Problem details: Give again, word for word, every line in the entries below from the line with "The tool focuses" up to and including the line with "-- P2Rank Workflow", and no other line.

Data to use:
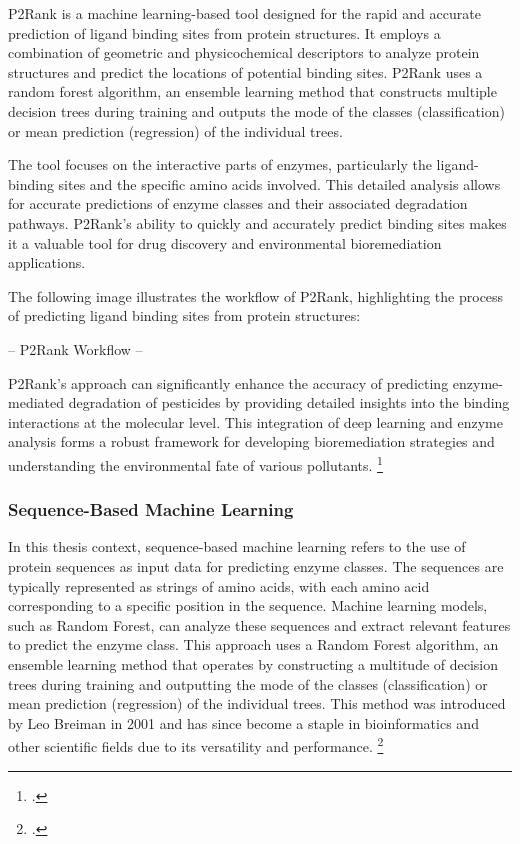 P2Rank is a machine learning-based tool designed for the rapid and accurate prediction of ligand binding sites from protein structures. It employs a combination of geometric and physicochemical descriptors to analyze protein structures and predict the locations of potential binding sites. P2Rank uses a random forest algorithm, an ensemble learning method that constructs multiple decision trees during training and outputs the mode of the classes (classification) or mean prediction (regression) of the individual trees.

The tool focuses on the interactive parts of enzymes, particularly the ligand-binding sites and the specific amino acids involved. This detailed analysis allows for accurate predictions of enzyme classes and their associated degradation pathways. P2Rank's ability to quickly and accurately predict binding sites makes it a valuable tool for drug discovery and environmental bioremediation applications.

The following image illustrates the workflow of P2Rank, highlighting the process of predicting ligand binding sites from protein structures:

-- P2Rank Workflow --

P2Rank's approach can significantly enhance the accuracy of predicting enzyme-mediated degradation of pesticides by providing detailed insights into the binding interactions at the molecular level. This integration of deep learning and enzyme analysis forms a robust framework for developing bioremediation strategies and understanding the environmental fate of various pollutants. \footcite{krivakP2RankMachineLearning2018}

\subsubsection{Sequence-Based Machine Learning}
\label{sec:Sequence-Based Machine Learning}

In this thesis context, sequence-based machine learning refers to the use of protein sequences as input data for predicting enzyme classes. The sequences are typically represented as strings of amino acids, with each amino acid corresponding to a specific position in the sequence. Machine learning models, such as Random Forest, can analyze these sequences and extract relevant features to predict the enzyme class. This approach uses a Random Forest algorithm, an ensemble learning method that operates by constructing a multitude of decision trees during training and outputting the mode of the classes (classification) or mean prediction (regression) of the individual trees. This method was introduced by Leo Breiman in 2001 and has since become a staple in bioinformatics and other scientific fields due to its versatility and performance. \footcite{breimanRandomForests2001}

Result for this exercise:
The tool focuses on the interactive parts of enzymes, particularly the ligand-binding sites and the specific amino acids involved. This detailed analysis allows for accurate predictions of enzyme classes and their associated degradation pathways. P2Rank's ability to quickly and accurately predict binding sites makes it a valuable tool for drug discovery and environmental bioremediation applications.

The following image illustrates the workflow of P2Rank, highlighting the process of predicting ligand binding sites from protein structures:

-- P2Rank Workflow --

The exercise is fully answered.